John shows little sign of returning even that much affection, using Mycroft to the extent John thinks may benefit Sherlock—or spare John some unwelcome effort, freeing him up for Christmas dates or handing the druggy brother over rather than taking charge himself—while leaving him free to maintain his actual loyalty to Sherlock. Mycroft thus “enjoys” the worst elements of association with John, being held responsible for all the ugly bits, while being resented for presuming to interfere with the fun and mischief.

Thus Mycroft’s continued dependence on Inspector Lestrade…

Now, stop and consider Lestrade—a mystery, isn’t he? Married at one time; presumed to be divorced as a result of his wife’s philandering ways. An unhappy marriage, going by all evidence, even before the final separation.

Look at him…

He’s fifty, going on fifty-one. Just that bit older than Mycroft—he can see over the hill into old age, now. Even a few years ago he managed to maintain a boyish freshness that was deceptive. His hair, going solidly silver-brindle, could be seen as prematurely grey, though logic and math would suggest that it ws turning right on schedule, as reliable as leaves in autumn.
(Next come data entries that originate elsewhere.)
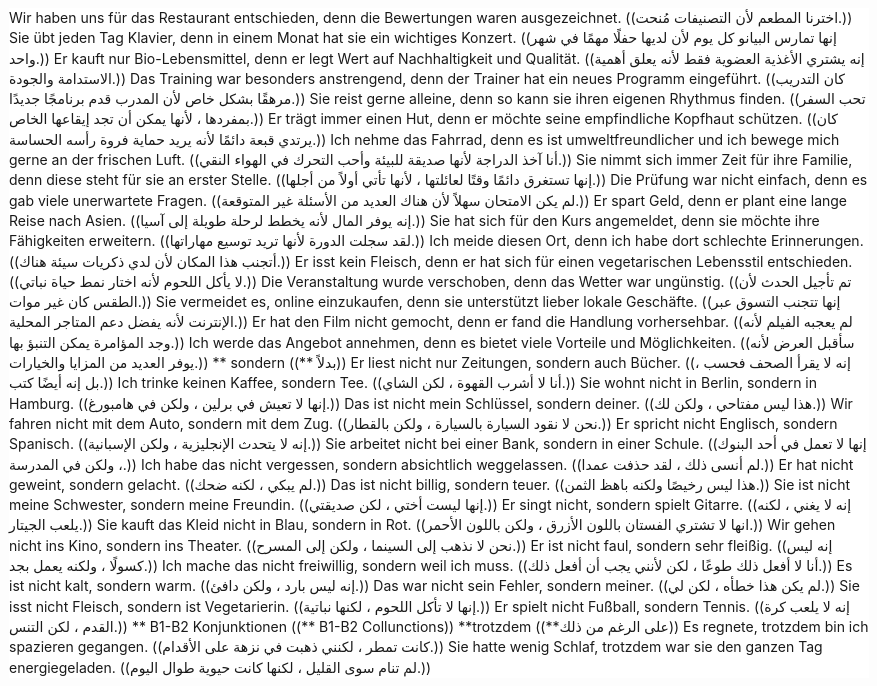 Wir haben uns für das Restaurant entschieden, denn die Bewertungen waren ausgezeichnet. ((اخترنا المطعم لأن التصنيفات مُنحت.))
Sie übt jeden Tag Klavier, denn in einem Monat hat sie ein wichtiges Konzert. ((إنها تمارس البيانو كل يوم لأن لديها حفلًا مهمًا في شهر واحد.))
Er kauft nur Bio-Lebensmittel, denn er legt Wert auf Nachhaltigkeit und Qualität. ((إنه يشتري الأغذية العضوية فقط لأنه يعلق أهمية الاستدامة والجودة.))
Das Training war besonders anstrengend, denn der Trainer hat ein neues Programm eingeführt. ((كان التدريب مرهقًا بشكل خاص لأن المدرب قدم برنامجًا جديدًا.))
Sie reist gerne alleine, denn so kann sie ihren eigenen Rhythmus finden. ((تحب السفر بمفردها ، لأنها يمكن أن تجد إيقاعها الخاص.))
Er trägt immer einen Hut, denn er möchte seine empfindliche Kopfhaut schützen. ((كان يرتدي قبعة دائمًا لأنه يريد حماية فروة رأسه الحساسة.))
Ich nehme das Fahrrad, denn es ist umweltfreundlicher und ich bewege mich gerne an der frischen Luft. ((أنا آخذ الدراجة لأنها صديقة للبيئة وأحب التحرك في الهواء النقي.))
Sie nimmt sich immer Zeit für ihre Familie, denn diese steht für sie an erster Stelle. ((إنها تستغرق دائمًا وقتًا لعائلتها ، لأنها تأتي أولاً من أجلها.))
Die Prüfung war nicht einfach, denn es gab viele unerwartete Fragen. ((لم يكن الامتحان سهلاً لأن هناك العديد من الأسئلة غير المتوقعة.))
Er spart Geld, denn er plant eine lange Reise nach Asien. ((إنه يوفر المال لأنه يخطط لرحلة طويلة إلى آسيا.))
Sie hat sich für den Kurs angemeldet, denn sie möchte ihre Fähigkeiten erweitern. ((لقد سجلت الدورة لأنها تريد توسيع مهاراتها.))
Ich meide diesen Ort, denn ich habe dort schlechte Erinnerungen. ((أتجنب هذا المكان لأن لدي ذكريات سيئة هناك.))
Er isst kein Fleisch, denn er hat sich für einen vegetarischen Lebensstil entschieden. ((لا يأكل اللحوم لأنه اختار نمط حياة نباتي.))
Die Veranstaltung wurde verschoben, denn das Wetter war ungünstig. ((تم تأجيل الحدث لأن الطقس كان غير موات.))
Sie vermeidet es, online einzukaufen, denn sie unterstützt lieber lokale Geschäfte. ((إنها تتجنب التسوق عبر الإنترنت لأنه يفضل دعم المتاجر المحلية.))
Er hat den Film nicht gemocht, denn er fand die Handlung vorhersehbar. ((لم يعجبه الفيلم لأنه وجد المؤامرة يمكن التنبؤ بها.))
Ich werde das Angebot annehmen, denn es bietet viele Vorteile und Möglichkeiten. ((سأقبل العرض لأنه يوفر العديد من المزايا والخيارات.))
** sondern ((** بدلاً))
Er liest nicht nur Zeitungen, sondern auch Bücher. ((إنه لا يقرأ الصحف فحسب ، بل إنه أيضًا كتب.))
Ich trinke keinen Kaffee, sondern Tee. ((أنا لا أشرب القهوة ، لكن الشاي.))
Sie wohnt nicht in Berlin, sondern in Hamburg. ((إنها لا تعيش في برلين ، ولكن في هامبورغ.))
Das ist nicht mein Schlüssel, sondern deiner. ((هذا ليس مفتاحي ، ولكن لك.))
Wir fahren nicht mit dem Auto, sondern mit dem Zug. ((نحن لا نقود السيارة بالسيارة ، ولكن بالقطار.))
Er spricht nicht Englisch, sondern Spanisch. ((إنه لا يتحدث الإنجليزية ، ولكن الإسبانية.))
Sie arbeitet nicht bei einer Bank, sondern in einer Schule. ((إنها لا تعمل في أحد البنوك ، ولكن في المدرسة.))
Ich habe das nicht vergessen, sondern absichtlich weggelassen. ((لم أنسى ذلك ، لقد حذفت عمدا.))
Er hat nicht geweint, sondern gelacht. ((لم يبكي ، لكنه ضحك.))
Das ist nicht billig, sondern teuer. ((هذا ليس رخيصًا ولكنه باهظ الثمن.))
Sie ist nicht meine Schwester, sondern meine Freundin. ((إنها ليست أختي ، لكن صديقتي.))
Er singt nicht, sondern spielt Gitarre. ((إنه لا يغني ، لكنه يلعب الجيتار.))
Sie kauft das Kleid nicht in Blau, sondern in Rot. ((انها لا تشتري الفستان باللون الأزرق ، ولكن باللون الأحمر.))
Wir gehen nicht ins Kino, sondern ins Theater. ((نحن لا نذهب إلى السينما ، ولكن إلى المسرح.))
Er ist nicht faul, sondern sehr fleißig. ((إنه ليس كسولًا ، ولكنه يعمل بجد.))
Ich mache das nicht freiwillig, sondern weil ich muss. ((أنا لا أفعل ذلك طوعًا ، لكن لأنني يجب أن أفعل ذلك.))
Es ist nicht kalt, sondern warm. ((إنه ليس بارد ، ولكن دافئ.))
Das war nicht sein Fehler, sondern meiner. ((لم يكن هذا خطأه ، لكن لي.))
Sie isst nicht Fleisch, sondern ist Vegetarierin. ((إنها لا تأكل اللحوم ، لكنها نباتية.))
Er spielt nicht Fußball, sondern Tennis. ((إنه لا يلعب كرة القدم ، لكن التنس.))
** B1-B2 Konjunktionen ((** B1-B2 Collunctions))
**trotzdem ((**على الرغم من ذلك))
Es regnete, trotzdem bin ich spazieren gegangen. ((كانت تمطر ، لكنني ذهبت في نزهة على الأقدام.))
Sie hatte wenig Schlaf, trotzdem war sie den ganzen Tag energiegeladen. ((لم تنام سوى القليل ، لكنها كانت حيوية طوال اليوم.))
He’s still lovely, but he’s crossed that invisiable dateline, and his body’s chosen to announce the passage of time with as much certainty as Mycroft’s receding hairline. The wrinkles show; the beginning of jowls, brows just beginning to go spiky and erratic. His shoulders and chest and waist are all just that bit thicker and heavier than they once were.

He lives in two worlds; that of the Met, and Mycroft’s world of espionage. He’s not technically Sherlock’s “handler,” nor is he quite properly Mycroft’s subordinate. And, yet…

He defies logic. He survives career catastrophes that would take down any other officer. His survival as DI after the scandal of Sherlock’s supposed criminal career and his presumed suicide verges on impossible….as does his continued good relationship with both DS Donovan and former forensics specialist Anderson. By all logic Lestrade should have been dismissed, or demoted, or at the very least lost most of his team—and lost them to anger and ill-will as much as expedience and group dynamic. Instead Lestrade survives, and maintains the ties, even to the extent of holding on to Anderson after his dismissal. Even remaining close to Donovan, in the face of Anderson and her rebellion against Sherlock and against Lestrade’s protection of the consulting detective. Even to the extent of maintaining ties to John Watson, at a time when John was fleeing his old friends once shared with Sherlock…

Where Mycroft stands in apparent solitude, Lestrade stands in company—defines company, weaving personalities together, forming teams and alliances, holding anchor point even for Sherlock Holmes, that erratic, difficult man.

And through it all, he holds ties to Mycroft, there in the shadows of Mycroft’s world. Look at him—the easy, sunshine man, quick to smile, acid in his snark, but always on the edge of laughter. Good natured. A bit of a buffoon, perhaps? Or…not.

Mycroft knows what he has in Lestrade; he knows the mind that swims beneath the shining sunlit surface. He knows that Lestrade is more than he appears. Where John Watson failed to meet Mycroft’s needs, Lestrade has succeeded, year after year, in a tie that carried past the years of Sherlock’s exile, surviving at strength upon Sherlock’s return.

Two strong men: look at them. Both leaders, though with different styles and manners. Mycroft is, of course, forever cool and reserved; certainly introverted; probably shy. Lestrade? Good with people, enjoying their company, companionable. Mycroft spins webs, tying individual after individual into the pattern he weaves. Lestrade, though forms families and clans; constellations of relationship that survive against all odds.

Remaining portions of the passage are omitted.